Work task =>
All lines that hold the string "Documentation" should be copied. Find them in the listing below.

== Exercise material

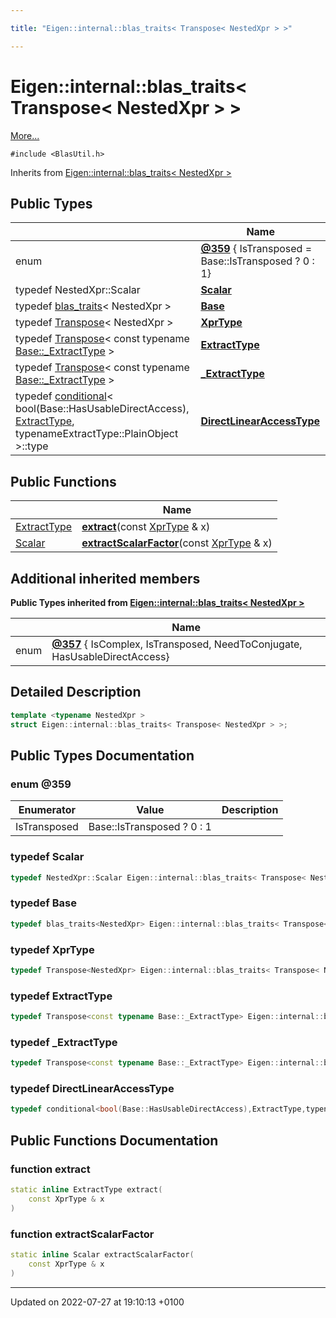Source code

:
 ```yaml
---

title: "Eigen::internal::blas_traits< Transpose< NestedXpr > >"

---
```


# Eigen::internal::blas_traits< Transpose< NestedXpr > >



 [More...](#detailed-description)


`#include <BlasUtil.h>`

Inherits from [Eigen::internal::blas_traits< NestedXpr >](http://example.org/classes/structeigen_1_1internal_1_1blas__traits/)

## Public Types

|                | Name           |
| -------------- | -------------- |
| enum| **[@359](http://example.org/classes/structeigen_1_1internal_1_1blas__traits_3_01transpose_3_01nestedxpr_01_4_01_4/#enum-@359)** { IsTransposed = Base::IsTransposed ? 0 : 1} |
| typedef NestedXpr::Scalar | **[Scalar](http://example.org/classes/structeigen_1_1internal_1_1blas__traits_3_01transpose_3_01nestedxpr_01_4_01_4/#typedef-scalar)**  |
| typedef <a href="http://example.org/classes/structeigen_1_1internal_1_1blas__traits/">blas_traits</a>< NestedXpr > | **[Base](http://example.org/classes/structeigen_1_1internal_1_1blas__traits_3_01transpose_3_01nestedxpr_01_4_01_4/#typedef-base)**  |
| typedef <a href="http://example.org/classes/classeigen_1_1transpose/">Transpose</a>< NestedXpr > | **[XprType](http://example.org/classes/structeigen_1_1internal_1_1blas__traits_3_01transpose_3_01nestedxpr_01_4_01_4/#typedef-xprtype)**  |
| typedef <a href="http://example.org/classes/classeigen_1_1transpose/">Transpose</a>< const typename <a href="http://example.org/classes/structeigen_1_1internal_1_1blas__traits/#typedef--extracttype">Base::_ExtractType</a> > | **[ExtractType](http://example.org/classes/structeigen_1_1internal_1_1blas__traits_3_01transpose_3_01nestedxpr_01_4_01_4/#typedef-extracttype)**  |
| typedef <a href="http://example.org/classes/classeigen_1_1transpose/">Transpose</a>< const typename <a href="http://example.org/classes/structeigen_1_1internal_1_1blas__traits/#typedef--extracttype">Base::_ExtractType</a> > | **[_ExtractType](http://example.org/classes/structeigen_1_1internal_1_1blas__traits_3_01transpose_3_01nestedxpr_01_4_01_4/#typedef--extracttype)**  |
| typedef <a href="http://example.org/classes/structeigen_1_1internal_1_1conditional/">conditional</a>< bool(Base::HasUsableDirectAccess), <a href="http://example.org/classes/structeigen_1_1internal_1_1blas__traits_3_01transpose_3_01nestedxpr_01_4_01_4/#typedef-extracttype">ExtractType</a>, typenameExtractType::PlainObject >::type | **[DirectLinearAccessType](http://example.org/classes/structeigen_1_1internal_1_1blas__traits_3_01transpose_3_01nestedxpr_01_4_01_4/#typedef-directlinearaccesstype)**  |

## Public Functions

|                | Name           |
| -------------- | -------------- |
| <a href="http://example.org/classes/structeigen_1_1internal_1_1blas__traits_3_01transpose_3_01nestedxpr_01_4_01_4/#typedef-extracttype">ExtractType</a> | **[extract](http://example.org/classes/structeigen_1_1internal_1_1blas__traits_3_01transpose_3_01nestedxpr_01_4_01_4/#function-extract)**(const <a href="http://example.org/classes/structeigen_1_1internal_1_1blas__traits_3_01transpose_3_01nestedxpr_01_4_01_4/#typedef-xprtype">XprType</a> & x) |
| <a href="http://example.org/classes/structeigen_1_1internal_1_1blas__traits_3_01transpose_3_01nestedxpr_01_4_01_4/#typedef-scalar">Scalar</a> | **[extractScalarFactor](http://example.org/classes/structeigen_1_1internal_1_1blas__traits_3_01transpose_3_01nestedxpr_01_4_01_4/#function-extractscalarfactor)**(const <a href="http://example.org/classes/structeigen_1_1internal_1_1blas__traits_3_01transpose_3_01nestedxpr_01_4_01_4/#typedef-xprtype">XprType</a> & x) |

## Additional inherited members

**Public Types inherited from [Eigen::internal::blas_traits< NestedXpr >](http://example.org/classes/structeigen_1_1internal_1_1blas__traits/)**

|                | Name           |
| -------------- | -------------- |
| enum| **[@357](http://example.org/classes/structeigen_1_1internal_1_1blas__traits/#enum-@357)** { IsComplex, IsTransposed, NeedToConjugate, HasUsableDirectAccess} |


## Detailed Description

```cpp
template <typename NestedXpr >
struct Eigen::internal::blas_traits< Transpose< NestedXpr > >;
```

## Public Types Documentation

### enum @359

| Enumerator | Value | Description |
| ---------- | ----- | ----------- |
| IsTransposed | Base::IsTransposed ? 0 : 1|   |




### typedef Scalar

```cpp
typedef NestedXpr::Scalar Eigen::internal::blas_traits< Transpose< NestedXpr > >::Scalar;
```


### typedef Base

```cpp
typedef blas_traits<NestedXpr> Eigen::internal::blas_traits< Transpose< NestedXpr > >::Base;
```


### typedef XprType

```cpp
typedef Transpose<NestedXpr> Eigen::internal::blas_traits< Transpose< NestedXpr > >::XprType;
```


### typedef ExtractType

```cpp
typedef Transpose<const typename Base::_ExtractType> Eigen::internal::blas_traits< Transpose< NestedXpr > >::ExtractType;
```


### typedef _ExtractType

```cpp
typedef Transpose<const typename Base::_ExtractType> Eigen::internal::blas_traits< Transpose< NestedXpr > >::_ExtractType;
```


### typedef DirectLinearAccessType

```cpp
typedef conditional<bool(Base::HasUsableDirectAccess),ExtractType,typenameExtractType::PlainObject>::type Eigen::internal::blas_traits< Transpose< NestedXpr > >::DirectLinearAccessType;
```


## Public Functions Documentation

### function extract

```cpp
static inline ExtractType extract(
    const XprType & x
)
```


### function extractScalarFactor

```cpp
static inline Scalar extractScalarFactor(
    const XprType & x
)
```


-------------------------------

Updated on 2022-07-27 at 19:10:13 +0100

====

Task solution =>
## Public Types Documentation
## Public Functions Documentation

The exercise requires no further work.